General characteristics
- Class & type: Speedy-class brig-sloop
- Tons burthen: 20886⁄94, or 189 (bm)
- Length: 78 ft 3 in (23.9 m) (overall); 58 ft 11+3⁄8 in (18.0 m) (keel)
- Beam: 25 ft 9+3⁄4 in (7.9 m)
- Depth of hold: 10 ft 10 in (3.3 m)
- Complement: 90
- Armament: Navy brig:14 × 4-pounder guns + 12 swivel guns; Whaler: unarmed;
- Notes: Two decks and three masts

= HMS Flirt (1782) =

Brig of the Royal Navy

HMS Flirt was launched in 1782 but was completed too late to see any significant service in the American War of Independence. She then spent most of the years of peace in British waters. She sailed to Jamaica in 1791, but was laid up in Deptford in November 1792, and did not return to service before being sold in 1795. Daniel Bennett purchased her, had her almost rebuilt, and then employed her as a whaler in the Southern Whale Fishery. A French privateer captured her in 1803 as Flirt was returning to Britain from a whaling voyage.

==Royal Navy==
Commander Nathan Brunton commissioned Flirt for the North Sea in March 1782. She was then paid off in 1783, but recommissioned in April under Commander William Luke and stationed between Beachy Head and the Isle of Wight. She remained on that station through the tenure of her next two captains.

Flirt was paid off in 1786 before Commander Piercy Brett recommissioned her in May. Commander John Stevens Hall replaced Brett in 1788, only to have Commander James Norman replace him in 1789. Norman recommissioned her in May 1790 for the Spanish Armament. George Bass, who would go on to achieve fame as an explorer, qualified as a surgeon for a first-rate (as a 13-year old), but his first appointment was to Flirt.

Commander James Nicoll Morris recommissioned Flirt in May 1790 for the Channel. He sailed her for Jamaica on 22 November 1791. However, after she returned to Britain she was laid up at Deptford in November 1792.

The Principal Officers and Commissioners of His Majesty's Navy offered the "Hull of His Majesty's Sloop Flirt. Burthen 200 tons, copper fastened, with Copper on her Bottom", for sale at Deptford on 1 December 1795. Flirt sold on that day for £450.

==Whaler==
Daniel Bennett, the owner of several whalers purchased Flirt and had her almost rebuilt in 1796.

Captain Thomas Dennis first sailed Flirt in the South Seas Whale Fishery in 1796. Between 1796 and 1801 she was reported to be whaling off Walvis Bay. During this period she returned to Britain in January 1798, but sailed again on 2 February for the East Coast of Africa.
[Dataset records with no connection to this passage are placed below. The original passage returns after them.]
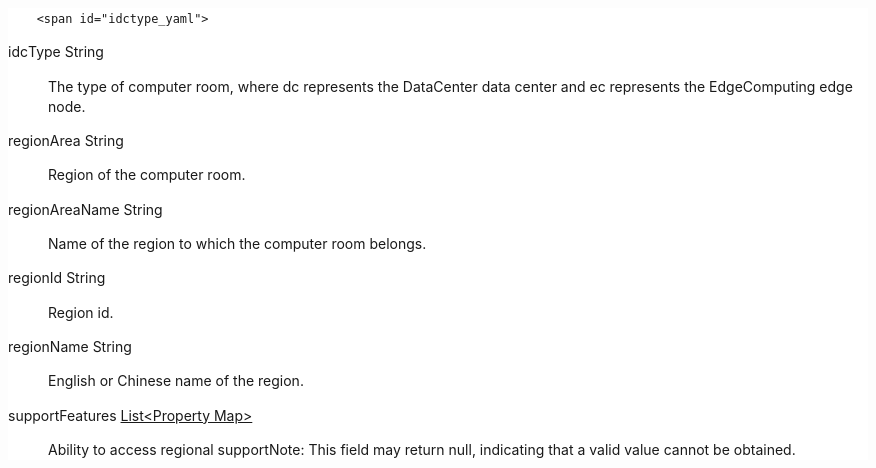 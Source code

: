         <span id="idctype_yaml">
<a data-swiftype-name="resource-property" data-swiftype-type="text" href="#idctype_yaml" style="color: inherit; text-decoration: inherit;">idc<wbr>Type</a>
</span>
        <span class="property-indicator"></span>
        <span class="property-type">String</span>
    </dt>
    <dd><p>The type of computer room, where dc represents the DataCenter data center and ec represents the EdgeComputing edge node.</p>
</dd><dt class="property-required"
            title="Required">
        <span id="regionarea_yaml">
<a data-swiftype-name="resource-property" data-swiftype-type="text" href="#regionarea_yaml" style="color: inherit; text-decoration: inherit;">region<wbr>Area</a>
</span>
        <span class="property-indicator"></span>
        <span class="property-type">String</span>
    </dt>
    <dd><p>Region of the computer room.</p>
</dd><dt class="property-required"
            title="Required">
        <span id="regionareaname_yaml">
<a data-swiftype-name="resource-property" data-swiftype-type="text" href="#regionareaname_yaml" style="color: inherit; text-decoration: inherit;">region<wbr>Area<wbr>Name</a>
</span>
        <span class="property-indicator"></span>
        <span class="property-type">String</span>
    </dt>
    <dd><p>Name of the region to which the computer room belongs.</p>
</dd><dt class="property-required"
            title="Required">
        <span id="regionid_yaml">
<a data-swiftype-name="resource-property" data-swiftype-type="text" href="#regionid_yaml" style="color: inherit; text-decoration: inherit;">region<wbr>Id</a>
</span>
        <span class="property-indicator"></span>
        <span class="property-type">String</span>
    </dt>
    <dd><p>Region id.</p>
</dd><dt class="property-required"
            title="Required">
        <span id="regionname_yaml">
<a data-swiftype-name="resource-property" data-swiftype-type="text" href="#regionname_yaml" style="color: inherit; text-decoration: inherit;">region<wbr>Name</a>
</span>
        <span class="property-indicator"></span>
        <span class="property-type">String</span>
    </dt>
    <dd><p>English or Chinese name of the region.</p>
</dd><dt class="property-required"
            title="Required">
        <span id="supportfeatures_yaml">
<a data-swiftype-name="resource-property" data-swiftype-type="text" href="#supportfeatures_yaml" style="color: inherit; text-decoration: inherit;">support<wbr>Features</a>
</span>
        <span class="property-indicator"></span>
        <span class="property-type"><a href="#getaccessregionsaccessregionsetsupportfeature">List&lt;Property Map&gt;</a></span>
    </dt>
    <dd><p>Ability to access regional supportNote: This field may return null, indicating that a valid value cannot be obtained.</p>
</dd></dl>
</pulumi-choosable>
</div>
By May was in Rio de Janeiro replenishing her supplies of water and provisions. She then returned to Britain on 16 November 1799.

On 20 November 1799 Captain Gardner sailed to East Coast of Africa. Flirt left St Helena in August 1800 and was back in London by 16 October.

Captain T. Bunker was reported at Walwich Bay (Walvis Bay) in August 1801. She returned to Britain 4 December.

In 1802 she was again whaling off the East Coast of Africa. At the time she was valued at £8,000.

In August 1802, the Honourable the Court of Directors of the East India Company announced that they had licensed 19 vessels, , , and Flirt among them, to sail east of the Cape of Good Hope to engage in whaling in the "Southern Whale Fishery".

In 1802 "Warren" replaced Bennett as owner of Flirt. At the time her captain was J. Anthony. This arrangement of Warren as owner and J. Anthony as master continued into 1803.

==Capture==
In June 1803, the French privateer captain François Aregnaudeau took command of the 32-gun 550-ton corvette , from Bordeaux. He had a successful cruise, most notably capturing the East Indiaman Culland's Grove on 22 July. He also captured Flirt as she was returning to London from whaling. On 3 August Aregnaudeau took both prizes into Pasajes.